Boo Walker 11-05-2012 11:24 AM

There's something that grabs me about him too! In a good way, I would definitely go see this guy in person. He has "charm" -good luck and let us know what you find out!

TheLastUnicorn 11-05-2012 11:30 AM

Uphill or downhill is not actually determined by whether the croup is higher than the wither... While EVERY horse with a croup higher than the wither IS downhill, even horses with higher withers can be downhill in balance.

To find levelness you look for the LS joint (or in a photo we can usually use the point of hip as it will give us a good idea, if you can get hands on a horse then feel for it, it will be the soft spot along the spine just before the point of croup, you can learn to see it in photos with practice) and the lower cervical curve (the lower curve of the neck - also the widest part of the neck)

You draw a line from those two points and it will show you how level, downhill or uphill the horse is.

I like the overall package of this little horse, he's neat and tidy, definitely cute, but not specifically as a dressage/jumper project... As an all around general riding buddy I'd be smitten though.

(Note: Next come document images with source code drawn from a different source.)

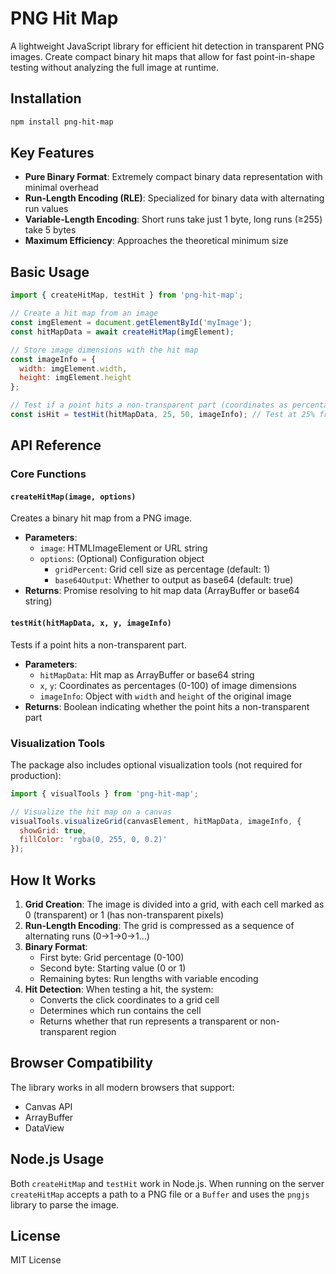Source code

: # PNG Hit Map

A lightweight JavaScript library for efficient hit detection in transparent PNG images. Create compact binary hit maps that allow for fast point-in-shape testing without analyzing the full image at runtime.

## Installation

```bash
npm install png-hit-map
```

## Key Features

- **Pure Binary Format**: Extremely compact binary data representation with minimal overhead
- **Run-Length Encoding (RLE)**: Specialized for binary data with alternating run values
- **Variable-Length Encoding**: Short runs take just 1 byte, long runs (≥255) take 5 bytes
- **Maximum Efficiency**: Approaches the theoretical minimum size 

## Basic Usage

```javascript
import { createHitMap, testHit } from 'png-hit-map';

// Create a hit map from an image
const imgElement = document.getElementById('myImage');
const hitMapData = await createHitMap(imgElement);

// Store image dimensions with the hit map
const imageInfo = { 
  width: imgElement.width, 
  height: imgElement.height 
};

// Test if a point hits a non-transparent part (coordinates as percentages)
const isHit = testHit(hitMapData, 25, 50, imageInfo); // Test at 25% from left, 50% from top
```

## API Reference

### Core Functions

#### `createHitMap(image, options)`

Creates a binary hit map from a PNG image.

- **Parameters**:
  - `image`: HTMLImageElement or URL string
  - `options`: (Optional) Configuration object 
    - `gridPercent`: Grid cell size as percentage (default: 1)
    - `base64Output`: Whether to output as base64 (default: true)
- **Returns**: Promise resolving to hit map data (ArrayBuffer or base64 string)

#### `testHit(hitMapData, x, y, imageInfo)`

Tests if a point hits a non-transparent part.

- **Parameters**:
  - `hitMapData`: Hit map as ArrayBuffer or base64 string
  - `x`, `y`: Coordinates as percentages (0-100) of image dimensions
  - `imageInfo`: Object with `width` and `height` of the original image
- **Returns**: Boolean indicating whether the point hits a non-transparent part

### Visualization Tools

The package also includes optional visualization tools (not required for production):

```javascript
import { visualTools } from 'png-hit-map';

// Visualize the hit map on a canvas
visualTools.visualizeGrid(canvasElement, hitMapData, imageInfo, {
  showGrid: true,
  fillColor: 'rgba(0, 255, 0, 0.2)'
});
```

## How It Works

1. **Grid Creation**: The image is divided into a grid, with each cell marked as 0 (transparent) or 1 (has non-transparent pixels)
2. **Run-Length Encoding**: The grid is compressed as a sequence of alternating runs (0→1→0→1...)
3. **Binary Format**: 
   - First byte: Grid percentage (0-100)
   - Second byte: Starting value (0 or 1)
   - Remaining bytes: Run lengths with variable encoding
4. **Hit Detection**: When testing a hit, the system:
   - Converts the click coordinates to a grid cell
   - Determines which run contains the cell
   - Returns whether that run represents a transparent or non-transparent region

## Browser Compatibility

The library works in all modern browsers that support:
- Canvas API
- ArrayBuffer
- DataView

## Node.js Usage

Both `createHitMap` and `testHit` work in Node.js. When running on the server `createHitMap` accepts a path to a PNG file or a `Buffer` and uses the `pngjs` library to parse the image.

## License

MIT License
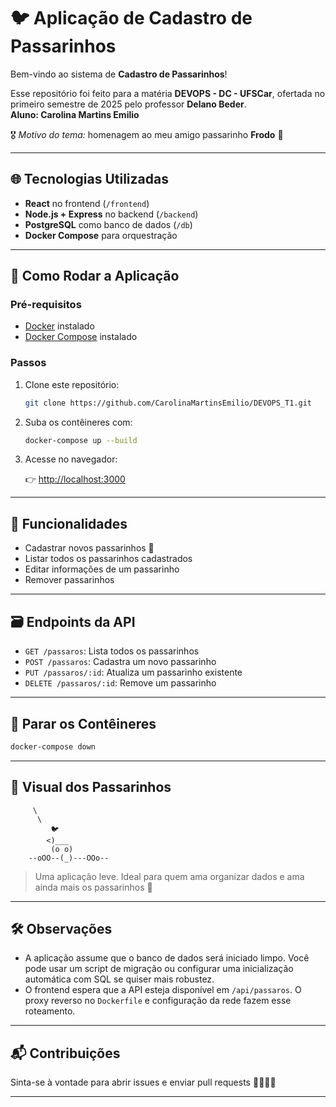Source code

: # 🐦 Aplicação de Cadastro de Passarinhos

Bem-vindo ao sistema de **Cadastro de Passarinhos**!  

Esse repositório foi feito para a matéria **DEVOPS - DC - UFSCar**, ofertada no primeiro semestre de 2025 pelo professor **Delano Beder**.  
**Aluno: Carolina Martins Emilio**

🎖️ *Motivo do tema:* homenagem ao meu amigo passarinho **Frodo** 🐤

---

## 🌐 Tecnologias Utilizadas

- **React** no frontend (`/frontend`)
- **Node.js + Express** no backend (`/backend`)
- **PostgreSQL** como banco de dados (`/db`)
- **Docker Compose** para orquestração

---

## 🚀 Como Rodar a Aplicação

### Pré-requisitos

- [Docker](https://www.docker.com/) instalado
- [Docker Compose](https://docs.docker.com/compose/install/) instalado

### Passos

1. Clone este repositório:

   ```bash
   git clone https://github.com/CarolinaMartinsEmilio/DEVOPS_T1.git
   ```

2. Suba os contêineres com:

   ```bash
   docker-compose up --build
   ```

3. Acesse no navegador:

   👉 [http://localhost:3000](http://localhost:3000)

---

## 🧭 Funcionalidades

- Cadastrar novos passarinhos 🐣
- Listar todos os passarinhos cadastrados
- Editar informações de um passarinho
- Remover passarinhos

---

## 🗃️ Endpoints da API

- `GET /passaros`: Lista todos os passarinhos
- `POST /passaros`: Cadastra um novo passarinho
- `PUT /passaros/:id`: Atualiza um passarinho existente
- `DELETE /passaros/:id`: Remove um passarinho

---

## 🧹 Parar os Contêineres

```bash
docker-compose down
```

---


## 🐥 Visual dos Passarinhos

```
     \
      \
         🐦
        <)___
         (o o)
    --oOO--(_)---OOo--
```

> Uma aplicação leve. Ideal para quem ama organizar dados e ama ainda mais os passarinhos 🧡

---

## 🛠️ Observações

- A aplicação assume que o banco de dados será iniciado limpo. Você pode usar um script de migração ou configurar uma inicialização automática com SQL se quiser mais robustez.
- O frontend espera que a API esteja disponível em `/api/passaros`. O proxy reverso no `Dockerfile` e configuração da rede fazem esse roteamento.

---

## 📬 Contribuições

Sinta-se à vontade para abrir issues e enviar pull requests  🐧🐓🦉🦜

---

Sinister 11-05-2012 02:06 PM

Quote:

Originally Posted by TheLastUnicorn (Post 1745103)
Uphill or downhill is not actually determined by whether the croup is higher than the wither... While EVERY horse with a croup higher than the wither IS downhill, even horses with higher withers can be downhill in balance.

To find levelness you look for the LS joint (or in a photo we can usually use the point of hip as it will give us a good idea, if you can get hands on a horse then feel for it, it will be the soft spot along the spine just before the point of croup, you can learn to see it in photos with practice) and the lower cervical curve (the lower curve of the neck - also the widest part of the neck)

You draw a line from those two points and it will show you how level, downhill or uphill the horse is.

I like the overall package of this little horse, he's neat and tidy, definitely cute, but not specifically as a dressage/jumper project... As an all around general riding buddy I'd be smitten though.

Thank you for the clarification of down hill/up hill!

Well he'd just be a training project that would most likely end up at my instructors barn for lower level eventing or one of the kids that rides there because he is a little on the shorter side, to me he's perfect size, but most of the english riders around here are looking for 16hh+ types for anything higher then Novice level.

ParaIndy 11-05-2012 02:39 PM

I would say go look at him! Something about him attracts me also, and Morgans can be great horses. Good Luck!